EXERCISE AIM:
Reproduce exactly the lines from the start of the records through the line containing "### Welcome to WebScribe!", both included. Leave the pictures out.

(Saved entries)
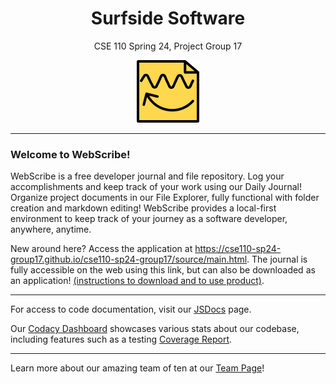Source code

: <h1 align='center'>Surfside Software</h1>
<p align='center'>CSE 110 Spring 24, Project Group 17</p>
<p align='center'><img src='./source/assets/Appicon.png'/></p>

----

### Welcome to WebScribe!

WebScribe is a free developer journal and file repository. Log your accomplishments and keep track of your work using our Daily Journal! Organize project documents in our File Explorer, fully functional with folder creation and markdown editing! WebScribe provides a local-first environment to keep track of your journey as a software developer, anywhere, anytime.

New around here? Access the application at https://cse110-sp24-group17.github.io/cse110-sp24-group17/source/main.html. The journal is fully accessible on the web using this link, but can also be downloaded as an application! [(instructions to download and to use product)](WebscribeUserDoc.md).

----

For access to code documentation, visit our [JSDocs](https://cse110-sp24-group17.github.io/cse110-sp24-group17/jsdoc/index.html) page.

Our [Codacy Dashboard](https://app.codacy.com/organizations/gh/cse110-sp24-group17/dashboard) showcases various stats about our codebase, including features such as a testing [Coverage Report](https://app.codacy.com/gh/cse110-sp24-group17/cse110-sp24-group17/coverage/dashboard).

----

Learn more about our amazing team of ten at our [Team Page](admin/team.md)!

EXERCISE SOLUTION:
Source code

: <h1 align='center'>Surfside Software</h1>
<p align='center'>CSE 110 Spring 24, Project Group 17</p>
<p align='center'><img src='./source/assets/Appicon.png'/></p>

----

### Welcome to WebScribe!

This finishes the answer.